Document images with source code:
<<<<

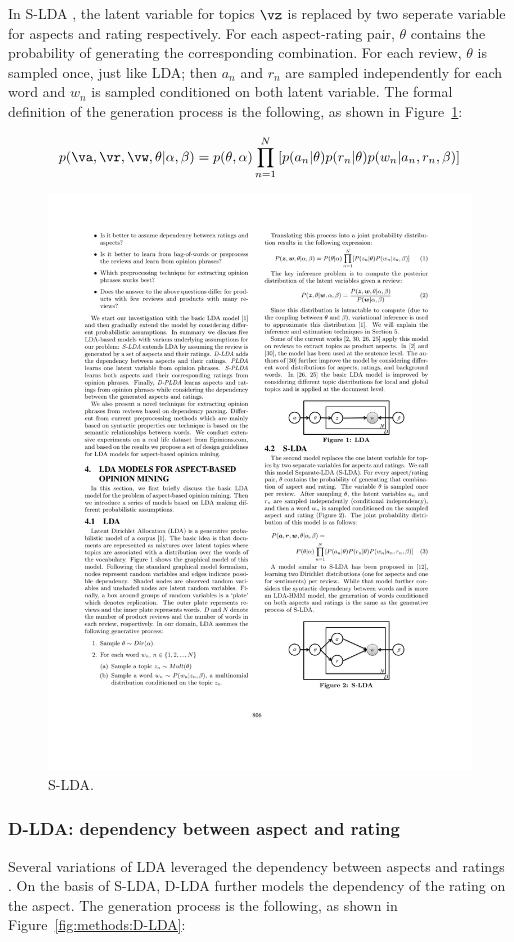 In S-LDA \cite{lakkaraju2011exploiting,moghaddam2012design}, the latent variable for topics $\vz$ is replaced by two seperate variable for aspects and rating respectively. For each aspect-rating pair, $\theta$ contains the probability of generating the corresponding combination. For each review, $\theta$ is sampled once, just like LDA; then $a_n$ and $r_n$ are sampled independently for each word and $w_n$ is sampled conditioned on both latent variable. The formal definition of the generation process is the following, as shown in Figure~\ref{fig:methods:S-LDA}:

$$p(\va, \vr, \vw, \theta | \alpha, \beta) = p(\theta, \alpha) \prod_{n=1}^N \left[ 
p(a_n| \theta) p(r_n | \theta) p(w_n | a_n, r_n, \beta)\right]$$

\begin{figure}
\centering
\includegraphics[width=0.5\columnwidth]{figures/methods/S-LDA}
\caption{S-LDA. \cite{moghaddam2012design}}
\label{fig:methods:S-LDA}
\end{figure}

\subsubsection{D-LDA: dependency between aspect and rating}

Several variations of LDA leveraged the dependency between aspects and ratings \cite{he2011automatically,jo2011aspect,li2010sentiment,lin2009joint,moghaddam2011ILDA,moghaddam2012design}.
On the basis of S-LDA, D-LDA further models the dependency of the rating on the aspect. The generation process is the following, as shown in Figure~\ref{fig:methods:D-LDA}:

>>>>

Work to complete:
Using the data above, return every line that contains the string "dependency".

Task response:
\subsubsection{D-LDA: dependency between aspect and rating}
Several variations of LDA leveraged the dependency between aspects and ratings \cite{he2011automatically,jo2011aspect,li2010sentiment,lin2009joint,moghaddam2011ILDA,moghaddam2012design}.
On the basis of S-LDA, D-LDA further models the dependency of the rating on the aspect. The generation process is the following, as shown in Figure~\ref{fig:methods:D-LDA}:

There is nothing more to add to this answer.